- **ASSIGNMENT**
Begin with the line in which "cs.AI, cs.RO, stat.ML|null|" appears and end with the final line of the entries. Retype each one exactly and add nothing.

[Data excerpts]
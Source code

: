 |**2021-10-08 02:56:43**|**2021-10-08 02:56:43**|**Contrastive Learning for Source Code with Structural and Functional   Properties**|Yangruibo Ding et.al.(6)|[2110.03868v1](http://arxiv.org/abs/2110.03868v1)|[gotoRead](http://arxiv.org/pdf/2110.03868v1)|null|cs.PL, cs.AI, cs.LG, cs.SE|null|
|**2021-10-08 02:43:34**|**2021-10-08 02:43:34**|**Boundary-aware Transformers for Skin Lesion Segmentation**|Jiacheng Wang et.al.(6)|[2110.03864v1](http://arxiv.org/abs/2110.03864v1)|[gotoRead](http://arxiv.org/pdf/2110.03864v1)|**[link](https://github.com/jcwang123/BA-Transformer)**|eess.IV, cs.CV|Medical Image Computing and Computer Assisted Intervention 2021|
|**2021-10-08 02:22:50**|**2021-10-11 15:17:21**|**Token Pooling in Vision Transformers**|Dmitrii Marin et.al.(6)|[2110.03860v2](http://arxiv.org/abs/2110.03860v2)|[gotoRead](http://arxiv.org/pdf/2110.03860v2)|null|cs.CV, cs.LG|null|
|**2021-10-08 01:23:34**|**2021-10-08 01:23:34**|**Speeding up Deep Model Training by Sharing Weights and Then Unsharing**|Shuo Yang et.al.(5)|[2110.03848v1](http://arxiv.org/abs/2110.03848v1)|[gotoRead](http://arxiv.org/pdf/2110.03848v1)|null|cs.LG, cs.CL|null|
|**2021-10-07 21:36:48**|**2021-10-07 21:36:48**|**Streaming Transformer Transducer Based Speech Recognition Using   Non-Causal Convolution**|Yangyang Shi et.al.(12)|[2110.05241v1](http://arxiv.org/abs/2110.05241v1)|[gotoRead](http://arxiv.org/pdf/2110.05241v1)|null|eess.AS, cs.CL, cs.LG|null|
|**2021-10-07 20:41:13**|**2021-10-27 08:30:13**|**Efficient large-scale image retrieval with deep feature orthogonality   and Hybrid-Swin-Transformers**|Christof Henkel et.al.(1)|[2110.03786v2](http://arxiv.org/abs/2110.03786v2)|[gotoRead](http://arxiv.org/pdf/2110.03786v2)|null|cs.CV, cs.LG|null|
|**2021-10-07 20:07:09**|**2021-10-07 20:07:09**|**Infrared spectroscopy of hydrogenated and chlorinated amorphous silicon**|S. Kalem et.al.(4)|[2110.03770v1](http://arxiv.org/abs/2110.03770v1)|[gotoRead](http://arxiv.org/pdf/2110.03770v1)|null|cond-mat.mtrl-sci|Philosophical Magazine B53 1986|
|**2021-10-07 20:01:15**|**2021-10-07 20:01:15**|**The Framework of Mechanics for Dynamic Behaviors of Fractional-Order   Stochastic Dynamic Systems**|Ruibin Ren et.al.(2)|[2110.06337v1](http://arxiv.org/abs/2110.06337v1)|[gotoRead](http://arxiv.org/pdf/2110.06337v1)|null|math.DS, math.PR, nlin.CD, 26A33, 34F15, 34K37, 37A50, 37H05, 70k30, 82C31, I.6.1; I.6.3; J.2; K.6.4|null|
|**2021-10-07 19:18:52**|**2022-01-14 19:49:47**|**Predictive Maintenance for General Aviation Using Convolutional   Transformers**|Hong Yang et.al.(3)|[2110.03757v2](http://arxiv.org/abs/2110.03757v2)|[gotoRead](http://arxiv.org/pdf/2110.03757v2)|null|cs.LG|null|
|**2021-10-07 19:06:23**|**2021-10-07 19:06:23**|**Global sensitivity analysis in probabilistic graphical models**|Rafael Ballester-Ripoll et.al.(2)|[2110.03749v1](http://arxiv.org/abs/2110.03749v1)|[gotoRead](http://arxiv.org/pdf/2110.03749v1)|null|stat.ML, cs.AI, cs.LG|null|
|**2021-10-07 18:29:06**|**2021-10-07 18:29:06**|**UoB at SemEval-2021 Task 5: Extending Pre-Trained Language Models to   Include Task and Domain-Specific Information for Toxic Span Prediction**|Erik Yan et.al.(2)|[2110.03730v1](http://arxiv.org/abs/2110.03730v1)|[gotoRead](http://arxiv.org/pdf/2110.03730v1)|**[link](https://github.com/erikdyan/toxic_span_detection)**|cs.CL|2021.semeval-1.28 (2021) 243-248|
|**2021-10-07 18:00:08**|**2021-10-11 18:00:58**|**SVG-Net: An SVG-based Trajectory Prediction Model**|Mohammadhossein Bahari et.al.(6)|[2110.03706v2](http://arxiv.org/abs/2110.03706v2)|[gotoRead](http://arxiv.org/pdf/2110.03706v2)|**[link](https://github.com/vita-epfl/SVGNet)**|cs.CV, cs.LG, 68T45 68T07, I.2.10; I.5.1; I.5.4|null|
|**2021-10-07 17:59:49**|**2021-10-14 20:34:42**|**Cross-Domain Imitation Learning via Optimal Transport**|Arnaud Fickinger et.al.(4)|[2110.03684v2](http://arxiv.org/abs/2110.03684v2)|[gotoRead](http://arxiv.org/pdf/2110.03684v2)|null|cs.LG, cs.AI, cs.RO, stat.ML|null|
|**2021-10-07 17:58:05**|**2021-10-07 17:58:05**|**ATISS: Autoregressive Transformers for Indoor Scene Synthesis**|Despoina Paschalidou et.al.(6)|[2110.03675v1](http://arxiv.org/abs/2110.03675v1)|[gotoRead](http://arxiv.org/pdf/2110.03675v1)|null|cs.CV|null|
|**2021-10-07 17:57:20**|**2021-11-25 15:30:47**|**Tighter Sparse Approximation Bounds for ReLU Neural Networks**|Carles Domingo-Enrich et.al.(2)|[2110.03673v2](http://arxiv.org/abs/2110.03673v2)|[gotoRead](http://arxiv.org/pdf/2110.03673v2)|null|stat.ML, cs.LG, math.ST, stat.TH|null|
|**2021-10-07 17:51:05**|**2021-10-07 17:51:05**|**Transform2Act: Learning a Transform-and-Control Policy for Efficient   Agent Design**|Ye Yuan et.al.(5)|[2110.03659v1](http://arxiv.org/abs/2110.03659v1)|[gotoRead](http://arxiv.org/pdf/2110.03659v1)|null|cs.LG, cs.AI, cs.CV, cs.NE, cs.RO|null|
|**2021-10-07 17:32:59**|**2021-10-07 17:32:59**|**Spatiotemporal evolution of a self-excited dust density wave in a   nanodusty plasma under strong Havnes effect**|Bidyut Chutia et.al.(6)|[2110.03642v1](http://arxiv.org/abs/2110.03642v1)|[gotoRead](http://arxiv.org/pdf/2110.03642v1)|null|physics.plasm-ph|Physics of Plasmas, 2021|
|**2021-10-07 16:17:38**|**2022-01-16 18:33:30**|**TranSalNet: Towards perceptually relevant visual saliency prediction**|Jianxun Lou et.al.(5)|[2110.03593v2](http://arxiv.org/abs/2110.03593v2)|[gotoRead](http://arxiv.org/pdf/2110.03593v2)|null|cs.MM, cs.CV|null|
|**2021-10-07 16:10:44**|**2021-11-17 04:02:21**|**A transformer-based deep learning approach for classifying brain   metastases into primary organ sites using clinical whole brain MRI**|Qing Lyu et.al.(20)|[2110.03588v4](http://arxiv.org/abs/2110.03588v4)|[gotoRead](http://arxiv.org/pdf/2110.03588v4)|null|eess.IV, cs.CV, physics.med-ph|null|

- **RESULT**
|**2021-10-07 17:59:49**|**2021-10-14 20:34:42**|**Cross-Domain Imitation Learning via Optimal Transport**|Arnaud Fickinger et.al.(4)|[2110.03684v2](http://arxiv.org/abs/2110.03684v2)|[gotoRead](http://arxiv.org/pdf/2110.03684v2)|null|cs.LG, cs.AI, cs.RO, stat.ML|null|
|**2021-10-07 17:58:05**|**2021-10-07 17:58:05**|**ATISS: Autoregressive Transformers for Indoor Scene Synthesis**|Despoina Paschalidou et.al.(6)|[2110.03675v1](http://arxiv.org/abs/2110.03675v1)|[gotoRead](http://arxiv.org/pdf/2110.03675v1)|null|cs.CV|null|
|**2021-10-07 17:57:20**|**2021-11-25 15:30:47**|**Tighter Sparse Approximation Bounds for ReLU Neural Networks**|Carles Domingo-Enrich et.al.(2)|[2110.03673v2](http://arxiv.org/abs/2110.03673v2)|[gotoRead](http://arxiv.org/pdf/2110.03673v2)|null|stat.ML, cs.LG, math.ST, stat.TH|null|
|**2021-10-07 17:51:05**|**2021-10-07 17:51:05**|**Transform2Act: Learning a Transform-and-Control Policy for Efficient   Agent Design**|Ye Yuan et.al.(5)|[2110.03659v1](http://arxiv.org/abs/2110.03659v1)|[gotoRead](http://arxiv.org/pdf/2110.03659v1)|null|cs.LG, cs.AI, cs.CV, cs.NE, cs.RO|null|
|**2021-10-07 17:32:59**|**2021-10-07 17:32:59**|**Spatiotemporal evolution of a self-excited dust density wave in a   nanodusty plasma under strong Havnes effect**|Bidyut Chutia et.al.(6)|[2110.03642v1](http://arxiv.org/abs/2110.03642v1)|[gotoRead](http://arxiv.org/pdf/2110.03642v1)|null|physics.plasm-ph|Physics of Plasmas, 2021|
|**2021-10-07 16:17:38**|**2022-01-16 18:33:30**|**TranSalNet: Towards perceptually relevant visual saliency prediction**|Jianxun Lou et.al.(5)|[2110.03593v2](http://arxiv.org/abs/2110.03593v2)|[gotoRead](http://arxiv.org/pdf/2110.03593v2)|null|cs.MM, cs.CV|null|
|**2021-10-07 16:10:44**|**2021-11-17 04:02:21**|**A transformer-based deep learning approach for classifying brain   metastases into primary organ sites using clinical whole brain MRI**|Qing Lyu et.al.(20)|[2110.03588v4](http://arxiv.org/abs/2110.03588v4)|[gotoRead](http://arxiv.org/pdf/2110.03588v4)|null|eess.IV, cs.CV, physics.med-ph|null|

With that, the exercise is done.